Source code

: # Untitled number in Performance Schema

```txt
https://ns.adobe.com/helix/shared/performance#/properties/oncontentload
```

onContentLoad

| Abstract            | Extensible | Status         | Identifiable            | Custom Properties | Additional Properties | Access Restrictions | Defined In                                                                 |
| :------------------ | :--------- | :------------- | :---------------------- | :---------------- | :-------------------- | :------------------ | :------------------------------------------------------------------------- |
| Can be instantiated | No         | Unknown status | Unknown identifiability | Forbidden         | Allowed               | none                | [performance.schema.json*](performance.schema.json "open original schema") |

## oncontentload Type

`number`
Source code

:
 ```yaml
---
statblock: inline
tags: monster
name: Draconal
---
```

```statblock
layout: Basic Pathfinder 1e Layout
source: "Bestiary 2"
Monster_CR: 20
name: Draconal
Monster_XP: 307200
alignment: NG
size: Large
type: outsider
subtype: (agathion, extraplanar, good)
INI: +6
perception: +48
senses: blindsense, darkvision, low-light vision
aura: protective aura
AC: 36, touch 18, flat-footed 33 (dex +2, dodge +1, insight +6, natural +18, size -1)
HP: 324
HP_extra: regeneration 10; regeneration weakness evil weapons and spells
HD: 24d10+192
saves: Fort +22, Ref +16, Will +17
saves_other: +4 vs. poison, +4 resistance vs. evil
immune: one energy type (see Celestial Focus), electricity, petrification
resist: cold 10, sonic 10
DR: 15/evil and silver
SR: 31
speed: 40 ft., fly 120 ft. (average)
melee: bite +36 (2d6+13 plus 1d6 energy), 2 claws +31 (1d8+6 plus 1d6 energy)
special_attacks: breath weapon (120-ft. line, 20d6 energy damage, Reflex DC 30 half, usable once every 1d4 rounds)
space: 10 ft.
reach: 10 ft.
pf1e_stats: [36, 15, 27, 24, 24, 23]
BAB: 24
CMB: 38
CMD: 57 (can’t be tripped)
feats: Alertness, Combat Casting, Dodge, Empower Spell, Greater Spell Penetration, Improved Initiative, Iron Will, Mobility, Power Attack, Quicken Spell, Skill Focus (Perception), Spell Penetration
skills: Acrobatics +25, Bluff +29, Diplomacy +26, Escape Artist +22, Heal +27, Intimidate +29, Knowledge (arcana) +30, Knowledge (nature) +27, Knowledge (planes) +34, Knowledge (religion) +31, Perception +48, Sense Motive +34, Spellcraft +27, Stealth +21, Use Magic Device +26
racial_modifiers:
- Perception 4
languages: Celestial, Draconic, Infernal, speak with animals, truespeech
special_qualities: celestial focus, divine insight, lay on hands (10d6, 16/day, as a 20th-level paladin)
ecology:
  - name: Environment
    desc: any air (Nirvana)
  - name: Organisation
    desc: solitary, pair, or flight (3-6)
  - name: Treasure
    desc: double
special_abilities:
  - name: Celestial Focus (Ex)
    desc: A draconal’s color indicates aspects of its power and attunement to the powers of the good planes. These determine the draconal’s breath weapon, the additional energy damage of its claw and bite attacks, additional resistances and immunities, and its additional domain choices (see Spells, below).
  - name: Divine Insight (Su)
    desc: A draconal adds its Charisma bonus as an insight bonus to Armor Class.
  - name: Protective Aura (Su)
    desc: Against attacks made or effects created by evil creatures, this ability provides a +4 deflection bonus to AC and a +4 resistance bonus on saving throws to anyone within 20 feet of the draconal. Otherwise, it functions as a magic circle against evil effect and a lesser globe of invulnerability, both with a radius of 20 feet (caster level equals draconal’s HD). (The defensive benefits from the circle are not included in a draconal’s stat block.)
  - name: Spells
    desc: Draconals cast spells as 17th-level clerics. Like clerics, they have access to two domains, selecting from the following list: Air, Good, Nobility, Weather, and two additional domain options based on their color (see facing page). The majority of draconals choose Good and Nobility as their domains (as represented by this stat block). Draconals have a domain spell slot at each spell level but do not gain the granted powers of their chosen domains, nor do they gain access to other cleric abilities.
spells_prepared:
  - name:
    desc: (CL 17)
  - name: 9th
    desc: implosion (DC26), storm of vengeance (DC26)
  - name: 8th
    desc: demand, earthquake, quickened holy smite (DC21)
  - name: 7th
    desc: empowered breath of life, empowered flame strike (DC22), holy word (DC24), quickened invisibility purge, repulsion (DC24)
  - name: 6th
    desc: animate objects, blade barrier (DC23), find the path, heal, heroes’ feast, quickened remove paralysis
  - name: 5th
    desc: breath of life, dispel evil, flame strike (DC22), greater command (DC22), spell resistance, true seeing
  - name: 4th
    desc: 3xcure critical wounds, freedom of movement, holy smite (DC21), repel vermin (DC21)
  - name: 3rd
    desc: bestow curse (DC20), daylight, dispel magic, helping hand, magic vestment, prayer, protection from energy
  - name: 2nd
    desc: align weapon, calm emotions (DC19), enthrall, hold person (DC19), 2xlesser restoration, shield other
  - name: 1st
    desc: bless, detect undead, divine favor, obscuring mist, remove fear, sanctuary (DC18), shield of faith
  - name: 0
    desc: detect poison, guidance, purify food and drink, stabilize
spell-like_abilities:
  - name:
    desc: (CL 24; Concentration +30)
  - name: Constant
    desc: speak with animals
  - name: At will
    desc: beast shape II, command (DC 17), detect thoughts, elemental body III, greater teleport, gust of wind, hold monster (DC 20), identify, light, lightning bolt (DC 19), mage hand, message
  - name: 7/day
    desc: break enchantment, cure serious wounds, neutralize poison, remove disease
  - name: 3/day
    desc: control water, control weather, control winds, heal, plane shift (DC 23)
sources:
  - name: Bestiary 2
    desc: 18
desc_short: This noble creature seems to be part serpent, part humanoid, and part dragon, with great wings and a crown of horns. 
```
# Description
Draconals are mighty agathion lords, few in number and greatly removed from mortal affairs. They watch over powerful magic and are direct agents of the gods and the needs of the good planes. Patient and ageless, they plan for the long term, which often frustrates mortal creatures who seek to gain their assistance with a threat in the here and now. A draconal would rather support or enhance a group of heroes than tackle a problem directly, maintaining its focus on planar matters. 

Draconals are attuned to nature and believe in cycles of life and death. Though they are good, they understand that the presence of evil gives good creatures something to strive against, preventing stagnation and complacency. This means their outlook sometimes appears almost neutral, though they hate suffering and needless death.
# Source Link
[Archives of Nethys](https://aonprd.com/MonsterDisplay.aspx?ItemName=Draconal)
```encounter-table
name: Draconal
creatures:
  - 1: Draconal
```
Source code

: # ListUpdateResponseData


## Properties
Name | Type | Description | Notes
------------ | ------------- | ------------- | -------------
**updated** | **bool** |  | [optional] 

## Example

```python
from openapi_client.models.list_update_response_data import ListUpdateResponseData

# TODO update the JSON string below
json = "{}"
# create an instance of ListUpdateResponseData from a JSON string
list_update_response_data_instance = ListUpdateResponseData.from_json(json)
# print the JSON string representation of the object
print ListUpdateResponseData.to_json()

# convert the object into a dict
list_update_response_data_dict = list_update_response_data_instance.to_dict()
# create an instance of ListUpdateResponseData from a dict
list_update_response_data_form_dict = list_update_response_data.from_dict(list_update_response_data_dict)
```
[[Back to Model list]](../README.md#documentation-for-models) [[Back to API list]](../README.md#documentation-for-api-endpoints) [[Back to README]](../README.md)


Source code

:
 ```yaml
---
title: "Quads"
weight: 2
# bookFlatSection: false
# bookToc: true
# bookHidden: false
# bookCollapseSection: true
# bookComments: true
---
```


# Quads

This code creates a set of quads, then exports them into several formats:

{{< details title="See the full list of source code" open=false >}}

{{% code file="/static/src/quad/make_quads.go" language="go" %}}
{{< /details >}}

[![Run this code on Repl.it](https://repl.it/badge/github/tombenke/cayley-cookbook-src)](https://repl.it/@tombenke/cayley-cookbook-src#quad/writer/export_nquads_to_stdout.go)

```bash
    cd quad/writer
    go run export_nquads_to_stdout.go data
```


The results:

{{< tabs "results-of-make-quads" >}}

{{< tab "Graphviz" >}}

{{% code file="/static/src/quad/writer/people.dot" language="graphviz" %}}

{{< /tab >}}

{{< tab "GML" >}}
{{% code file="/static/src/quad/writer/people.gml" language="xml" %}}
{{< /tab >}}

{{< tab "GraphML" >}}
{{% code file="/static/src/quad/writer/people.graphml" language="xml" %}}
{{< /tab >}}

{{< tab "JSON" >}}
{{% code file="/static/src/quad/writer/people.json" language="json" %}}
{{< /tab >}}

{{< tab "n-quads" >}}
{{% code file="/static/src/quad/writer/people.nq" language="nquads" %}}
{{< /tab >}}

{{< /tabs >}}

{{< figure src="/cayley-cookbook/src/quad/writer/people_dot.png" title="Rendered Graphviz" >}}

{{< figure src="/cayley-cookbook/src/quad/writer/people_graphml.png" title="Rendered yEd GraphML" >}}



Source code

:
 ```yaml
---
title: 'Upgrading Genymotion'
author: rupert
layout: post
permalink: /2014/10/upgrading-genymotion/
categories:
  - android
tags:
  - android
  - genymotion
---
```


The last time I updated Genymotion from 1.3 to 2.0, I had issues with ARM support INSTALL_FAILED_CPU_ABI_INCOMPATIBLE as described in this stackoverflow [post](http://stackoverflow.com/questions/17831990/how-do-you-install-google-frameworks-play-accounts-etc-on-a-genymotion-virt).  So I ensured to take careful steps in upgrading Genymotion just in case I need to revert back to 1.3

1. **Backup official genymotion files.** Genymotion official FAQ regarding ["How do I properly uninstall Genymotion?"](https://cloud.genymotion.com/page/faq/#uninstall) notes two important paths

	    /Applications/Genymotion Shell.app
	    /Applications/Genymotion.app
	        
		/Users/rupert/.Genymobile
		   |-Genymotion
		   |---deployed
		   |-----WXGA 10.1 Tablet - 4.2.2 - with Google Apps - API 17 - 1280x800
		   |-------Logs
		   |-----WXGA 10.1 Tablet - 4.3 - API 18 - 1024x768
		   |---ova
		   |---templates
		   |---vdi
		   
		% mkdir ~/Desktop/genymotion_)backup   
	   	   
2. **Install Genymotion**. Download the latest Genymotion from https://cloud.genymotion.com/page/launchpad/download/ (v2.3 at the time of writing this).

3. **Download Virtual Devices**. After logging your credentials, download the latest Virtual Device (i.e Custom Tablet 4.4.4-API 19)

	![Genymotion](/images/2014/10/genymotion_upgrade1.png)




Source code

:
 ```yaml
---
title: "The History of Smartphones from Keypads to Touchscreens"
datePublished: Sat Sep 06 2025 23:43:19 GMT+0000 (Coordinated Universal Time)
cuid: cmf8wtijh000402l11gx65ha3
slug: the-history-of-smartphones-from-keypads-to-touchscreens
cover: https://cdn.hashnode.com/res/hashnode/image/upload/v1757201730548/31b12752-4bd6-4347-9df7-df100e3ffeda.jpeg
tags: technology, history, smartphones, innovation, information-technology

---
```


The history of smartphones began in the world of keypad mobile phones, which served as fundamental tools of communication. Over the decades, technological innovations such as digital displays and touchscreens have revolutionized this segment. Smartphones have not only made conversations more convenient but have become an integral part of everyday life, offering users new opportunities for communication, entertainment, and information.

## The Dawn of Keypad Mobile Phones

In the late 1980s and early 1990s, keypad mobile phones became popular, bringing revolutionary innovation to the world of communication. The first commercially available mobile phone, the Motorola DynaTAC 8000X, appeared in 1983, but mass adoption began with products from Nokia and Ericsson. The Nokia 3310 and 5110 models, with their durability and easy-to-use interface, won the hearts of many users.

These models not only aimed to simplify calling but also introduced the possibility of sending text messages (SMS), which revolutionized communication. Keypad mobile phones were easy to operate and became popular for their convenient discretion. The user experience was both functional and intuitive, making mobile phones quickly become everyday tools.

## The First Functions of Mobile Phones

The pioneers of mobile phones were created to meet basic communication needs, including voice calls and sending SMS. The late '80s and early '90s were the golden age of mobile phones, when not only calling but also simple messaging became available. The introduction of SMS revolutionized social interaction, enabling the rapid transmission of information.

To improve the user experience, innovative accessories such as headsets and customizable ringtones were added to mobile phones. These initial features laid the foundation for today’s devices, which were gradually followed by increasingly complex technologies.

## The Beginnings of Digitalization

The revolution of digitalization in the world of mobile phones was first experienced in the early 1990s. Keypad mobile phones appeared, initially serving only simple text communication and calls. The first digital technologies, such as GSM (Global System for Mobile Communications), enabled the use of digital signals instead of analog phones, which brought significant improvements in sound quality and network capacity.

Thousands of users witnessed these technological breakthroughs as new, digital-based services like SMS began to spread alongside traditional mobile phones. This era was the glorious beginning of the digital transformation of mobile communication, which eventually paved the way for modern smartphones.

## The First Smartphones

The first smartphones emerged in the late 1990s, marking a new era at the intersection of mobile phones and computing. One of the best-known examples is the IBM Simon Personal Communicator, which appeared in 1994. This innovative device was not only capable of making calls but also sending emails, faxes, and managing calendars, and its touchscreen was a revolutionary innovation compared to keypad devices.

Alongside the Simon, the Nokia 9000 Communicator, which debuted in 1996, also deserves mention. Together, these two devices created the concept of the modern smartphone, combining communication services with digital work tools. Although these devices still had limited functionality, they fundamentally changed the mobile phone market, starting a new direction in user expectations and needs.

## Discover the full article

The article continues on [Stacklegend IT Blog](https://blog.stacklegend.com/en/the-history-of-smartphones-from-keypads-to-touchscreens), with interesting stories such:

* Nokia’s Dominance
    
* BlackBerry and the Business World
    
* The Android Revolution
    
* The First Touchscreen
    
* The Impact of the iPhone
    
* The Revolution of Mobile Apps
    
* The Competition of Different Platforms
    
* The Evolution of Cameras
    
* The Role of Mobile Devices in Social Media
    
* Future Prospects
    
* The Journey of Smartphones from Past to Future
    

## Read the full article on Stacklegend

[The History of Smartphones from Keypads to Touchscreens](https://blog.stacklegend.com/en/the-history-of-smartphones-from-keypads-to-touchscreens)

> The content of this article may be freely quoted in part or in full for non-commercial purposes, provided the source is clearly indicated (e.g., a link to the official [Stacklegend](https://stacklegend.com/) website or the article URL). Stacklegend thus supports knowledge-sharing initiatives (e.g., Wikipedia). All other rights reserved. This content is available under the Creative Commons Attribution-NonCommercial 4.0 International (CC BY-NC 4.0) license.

____

Where in the records above does the word "bonus" appear? Copy each line that holds it.

    desc: A draconal adds its Charisma bonus as an insight bonus to Armor Class.
    desc: Against attacks made or effects created by evil creatures, this ability provides a +4 deflection bonus to AC and a +4 resistance bonus on saving throws to anyone within 20 feet of the draconal. Otherwise, it functions as a magic circle against evil effect and a lesser globe of invulnerability, both with a radius of 20 feet (caster level equals draconal’s HD). (The defensive benefits from the circle are not included in a draconal’s stat block.)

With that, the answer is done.